This phase I/II trial studies how well magnetic resonance imaging simulation works for the planning of radiation therapy compared to traditional planning with computed tomography (CT) scans in cancer patients. Radiation therapy uses high energy x-rays to kill tumor cells and shrink tumors. The use of magnetic resonance imaging during radiation simulation may improve outcomes and accuracy of treatment planning in cancer patients.
Study sponsor and potential other locations can be found on ClinicalTrials.gov for NCT04545957.
Locations matching your search criteria
United States
Massachusetts
Boston
Dana-Farber Cancer InstituteStatus: Active
Contact: Raymond H. Mak
Phone: 617-632-3591
Brigham and Women's HospitalStatus: Active
Contact: Raymond H. Mak
Phone: 617-632-3591
PRIMARY OBJECTIVES:
I. To determine feasibility of acquiring magnetic resonance imaging (MRI) simulation prior to radiation therapy planning. (Phase I)
II. To determine if adapting treatment based on MRI simulation improves patient-reported outcomes (PROMs) as compared to historically reported patient-reported outcome measures. (Phase II)
SECONDARY OBJECTIVE:
I. To evaluate tumor control. (Phase II)
II. Objectives per disease site subprotocol. (Phase II)
EXPLORATORY OBJECTIVES:
I. To investigate radiographic and biologic biomarkers predictive of response to radiation.
II. To evaluate cost-effectiveness, operational efficiency, and patient satisfaction with magnetic resonance (MR) simulation.
OUTLINE:
PHASE I: Patients undergo radiation therapy treatment planning and MRI and computed tomography (CT) simulation. Patients then undergo standard of care radiation therapy.

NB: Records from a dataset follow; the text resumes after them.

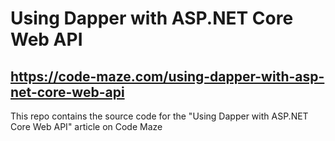 # Using Dapper with ASP.NET Core Web API
## https://code-maze.com/using-dapper-with-asp-net-core-web-api
This repo contains the source code for the "Using Dapper with ASP.NET Core Web API" article on Code Maze
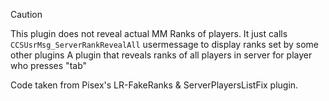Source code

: 
> [!CAUTION]
> This plugin does not reveal actual MM Ranks of players. It just calls `CCSUsrMsg_ServerRankRevealAll` usermessage to display ranks set by some other plugins
 A plugin that reveals ranks of all players in server for player who presses "tab"

Code taken from Pisex's LR-FakeRanks & ServerPlayersListFix plugin.
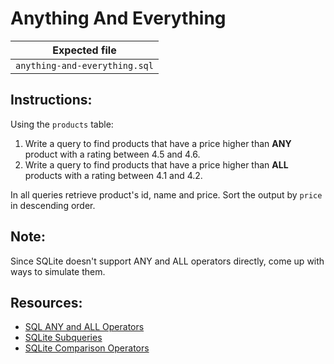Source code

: # Anything And Everything

| Expected file |
| ------------- |
| `anything-and-everything.sql` |

## Instructions:

Using the `products` table:
1. Write a query to find products that have a price higher than **ANY** product with a rating between 4.5 and 4.6.
2. Write a query to find products that have a price higher than **ALL** products with a rating between 4.1 and 4.2.

In all queries retrieve product's id, name and price. Sort the output by `price` in descending order.

## Note:

Since SQLite doesn't support ANY and ALL operators directly, come up with ways to simulate them.

## Resources:

- [SQL ANY and ALL Operators](https://www.w3schools.com/sql/sql_any_all.asp)
- [SQLite Subqueries](https://www.sqlitetutorial.net/sqlite-subquery/)
- [SQLite Comparison Operators](https://www.sqlite.org/lang_expr.html#binaryops)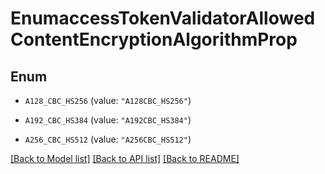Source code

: # EnumaccessTokenValidatorAllowedContentEncryptionAlgorithmProp

## Enum


* `A128_CBC_HS256` (value: `"A128CBC_HS256"`)

* `A192_CBC_HS384` (value: `"A192CBC_HS384"`)

* `A256_CBC_HS512` (value: `"A256CBC_HS512"`)


[[Back to Model list]](../README.md#documentation-for-models) [[Back to API list]](../README.md#documentation-for-api-endpoints) [[Back to README]](../README.md)


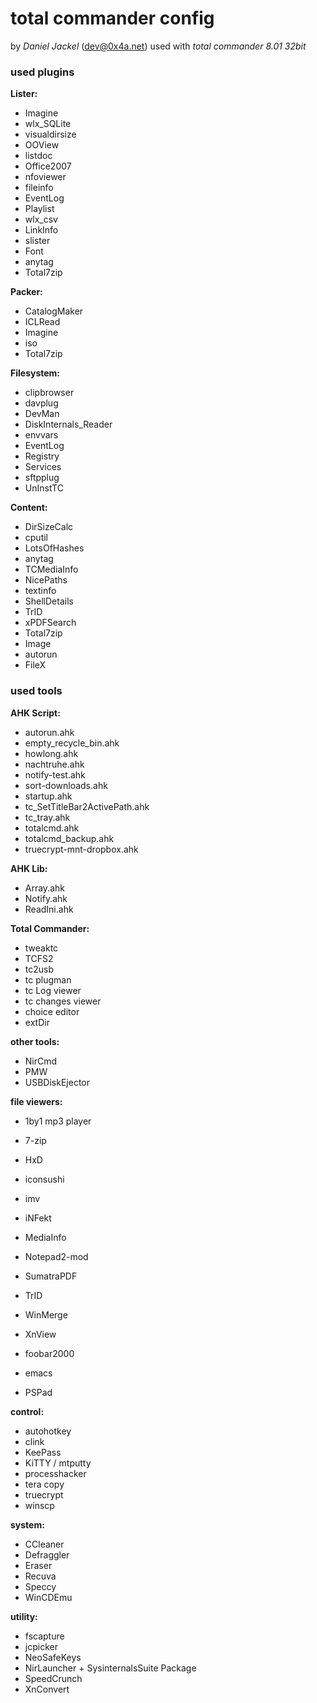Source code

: total commander config
======================
by *Daniel Jackel* (dev@0x4a.net)
used with *total commander 8.01 32bit*

### used plugins
**Lister:**
* Imagine
* wlx_SQLite
* visualdirsize
* OOView
* listdoc
* Office2007
* nfoviewer
* fileinfo
* EventLog
* Playlist
* wlx_csv
* LinkInfo
* slister
* Font
* anytag
* Total7zip

**Packer:**
* CatalogMaker
* ICLRead
* Imagine
* iso
* Total7zip

**Filesystem:**
* clipbrowser
* davplug
* DevMan
* DiskInternals_Reader
* envvars
* EventLog
* Registry
* Services
* sftpplug
* UnInstTC

**Content:**
* DirSizeCalc
* cputil
* LotsOfHashes
* anytag
* TCMediaInfo
* NicePaths
* textinfo
* ShellDetails
* TrID
* xPDFSearch
* Total7zip
* Image
* autorun
* FileX

### used tools
**AHK Script:**
* autorun.ahk
* empty_recycle_bin.ahk
* howlong.ahk
* nachtruhe.ahk
* notify-test.ahk
* sort-downloads.ahk
* startup.ahk
* tc_SetTitleBar2ActivePath.ahk
* tc_tray.ahk
* totalcmd.ahk
* totalcmd_backup.ahk
* truecrypt-mnt-dropbox.ahk

**AHK Lib:**
* Array.ahk
* Notify.ahk
* ReadIni.ahk

**Total Commander:**
* tweaktc
* TCFS2
* tc2usb
* tc plugman
* tc Log viewer
* tc changes viewer
* choice editor
* extDir

**other tools:**
* NirCmd
* PMW
* USBDiskEjector

**file viewers:** 
* 1by1 mp3 player
* 7-zip
* HxD
* iconsushi
* imv
* iNFekt
* MediaInfo
* Notepad2-mod
* SumatraPDF
* TrID
* WinMerge
* XnView

* foobar2000
* emacs
* PSPad

**control:**
* autohotkey
* clink
* KeePass
* KiTTY / mtputty
* processhacker
* tera copy
* truecrypt
* winscp

**system:**
* CCleaner
* Defraggler
* Eraser
* Recuva
* Speccy
* WinCDEmu

**utility:**
* fscapture
* jcpicker
* NeoSafeKeys
* NirLauncher + SysinternalsSuite Package
* SpeedCrunch
* XnConvert


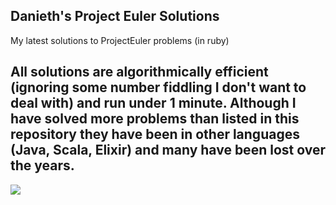 ## Danieth's Project Euler Solutions ##
My latest solutions to ProjectEuler problems (in ruby)

All solutions are algorithmically efficient (ignoring some number fiddling I don't want to deal with) and run under 1 minute. Although I have solved more problems than listed in this repository they have been in other languages (Java, Scala, Elixir) and many have been lost over the years.
---
![](https://projecteuler.net/profile/Danieth.png)
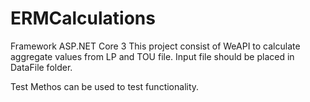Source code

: # ERMCalculations
 Framework ASP.NET Core 3
This project consist of WeAPI to calculate aggregate values from LP and TOU file.
Input file should be placed in DataFile folder.

Test Methos can be used to test functionality.

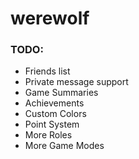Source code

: # werewolf

### TODO:
- Friends list
- Private message support
- Game Summaries
- Achievements
- Custom Colors
- Point System
- More Roles
- More Game Modes

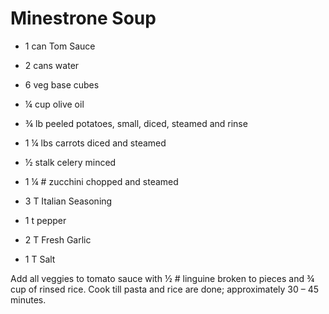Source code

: # Minestrone Soup

* 
  1 can Tom Sauce                                                          

* 2 cans water
* 6 veg base cubes                                                          
* ¼ cup olive oil
* ¾ lb peeled potatoes, small, diced, steamed and rinse     
* 1 ¼ lbs carrots diced and steamed
* ½ stalk celery minced                                                    
* 1 ¼ \# zucchini chopped and steamed
* 3 T Italian Seasoning                                                     
* 1 t pepper
* 2 T Fresh Garlic                                                            
* 1 T Salt

Add all veggies to tomato sauce with ½ \# linguine broken to pieces and ¾ cup of rinsed rice.  Cook till pasta and rice are done; approximately 30 – 45 minutes.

PHASE II: Patients are assigned to 1 of 2 tracks.
TRACK A: Patients undergo radiation therapy treatment planning and MRI simulation. Patients then undergo standard of care radiation therapy.
TRACK B: Patients undergo radiation therapy treatment planning and MRI and CT simulation. Patients then undergo standard of care radiation therapy based on MRI data such as biological imaging, either with dose painting or adjusting target margins.
After completion of study treatment, patients are followed up periodically.